As for the dimensions, they don’t exactly have 3 time dimensions and 1 space dimension. By solving other relativistic equations for them you find 3 of their dimensions have properties similar to the dimension we call time and 1 dimension has properties similar to the ones we call space. I don’t recall what those properties are, it was a long time ago that I studied this. But I can’t imagine what that would be like.

Anonymous 0 Comments

As others said, they are faster than light particles. The relativistic equations set a speed limit in the universe equal to the speed of light, but it turns out you can solve them at speeds greater than the speed of light. The catch is it would take infinite energy for a tachyon to slow down to the speed of light and infinite energy for a normal particle to speed up to the speed of light.

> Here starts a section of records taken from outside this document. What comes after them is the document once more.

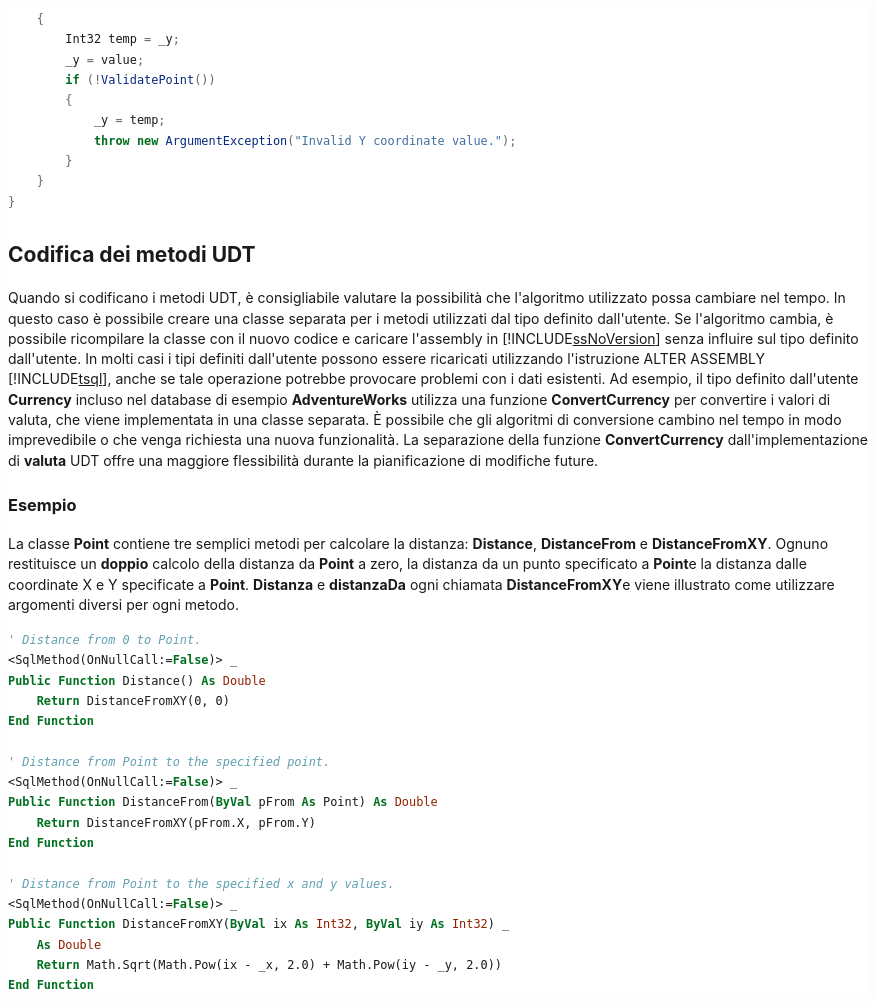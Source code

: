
 ```csharp  
    {  
        Int32 temp = _y;  
        _y = value;  
        if (!ValidatePoint())  
        {  
            _y = temp;  
            throw new ArgumentException("Invalid Y coordinate value.");  
        }  
    }  
}  
```  
  
## <a name="coding-udt-methods"></a>Codifica dei metodi UDT  
 Quando si codificano i metodi UDT, è consigliabile valutare la possibilità che l'algoritmo utilizzato possa cambiare nel tempo. In questo caso è possibile creare una classe separata per i metodi utilizzati dal tipo definito dall'utente. Se l'algoritmo cambia, è possibile ricompilare la classe con il nuovo codice e caricare l'assembly in [!INCLUDE[ssNoVersion](../../includes/ssnoversion-md.md)] senza influire sul tipo definito dall'utente. In molti casi i tipi definiti dall'utente possono essere ricaricati utilizzando l'istruzione ALTER ASSEMBLY [!INCLUDE[tsql](../../includes/tsql-md.md)], anche se tale operazione potrebbe provocare problemi con i dati esistenti. Ad esempio, il tipo definito dall'utente **Currency** incluso nel database di esempio **AdventureWorks** utilizza una funzione **ConvertCurrency** per convertire i valori di valuta, che viene implementata in una classe separata. È possibile che gli algoritmi di conversione cambino nel tempo in modo imprevedibile o che venga richiesta una nuova funzionalità. La separazione della funzione **ConvertCurrency** dall'implementazione di **valuta** UDT offre una maggiore flessibilità durante la pianificazione di modifiche future.  
  
### <a name="example"></a>Esempio  
 La classe **Point** contiene tre semplici metodi per calcolare la distanza: **Distance**, **DistanceFrom** e **DistanceFromXY**. Ognuno restituisce un **doppio** calcolo della distanza da **Point** a zero, la distanza da un punto specificato a **Point**e la distanza dalle coordinate X e Y specificate a **Point**. **Distanza** e **distanzaDa** ogni chiamata **DistanceFromXY**e viene illustrato come utilizzare argomenti diversi per ogni metodo.  
  
```vb  
' Distance from 0 to Point.  
<SqlMethod(OnNullCall:=False)> _  
Public Function Distance() As Double  
    Return DistanceFromXY(0, 0)  
End Function  
  
' Distance from Point to the specified point.  
<SqlMethod(OnNullCall:=False)> _  
Public Function DistanceFrom(ByVal pFrom As Point) As Double  
    Return DistanceFromXY(pFrom.X, pFrom.Y)  
End Function  
  
' Distance from Point to the specified x and y values.  
<SqlMethod(OnNullCall:=False)> _  
Public Function DistanceFromXY(ByVal ix As Int32, ByVal iy As Int32) _  
    As Double  
    Return Math.Sqrt(Math.Pow(ix - _x, 2.0) + Math.Pow(iy - _y, 2.0))  
End Function  
```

All of this means that likely it’s an error in the relativistic equations and tachyons can’t exist. The standard model has tachyon condensation which prevents them from existing.

Anonymous 0 Comments

Tachy means fast, in this case, faster than light.

All massless particles move at the speed of light, and particles of negligible mass move at significant fractions of the speed of light. This is called c. To speed up a particle to the speed of light requires infinite energy. It’s like an exponential decay function flipped upside down, for a given mass, you can never reach the speed of light but can get ever so close.

Negative mass is impossible, but you can think of mass as a function of some other mystery quantity, i.e. the square root of it (M^0.5). If that quantity is positive, the mass is positive, and therefore cannot reach the speed of light. If it’s zero, then it is at the speed of light (sqrt of 0 is 0), and if it’s negative, then the mass is imaginary, and moving faster than the speed of light. Tachyons are particles moving faster than light due to this property.

This isn’t necessarily an accurate explanation, but one you can get behind using some early high school math.

Anonymous 0 Comments

The word tachyon just refers to any theoretical particle that travels faster than light. In the same way that any particle with mass can only ever travel below the speed of light, a tachyon would only ever be able to travel *faster* than light.

Tachyons, as far as we know, do not exist, nor are they theorized to exist. Certain mathematical models don’t rule them out, but there are other reasons that we generally believe tachyons are impossible, and it’s generally accepted that tachyons do not and cannot exist, and they’re really just a mathematical quirk.

As for what a universe with 3 dimensions of time and one dimension of space would be like, no we can’t possibly imagine or speculate what that universe might be like or even if it would be stable enough to exist.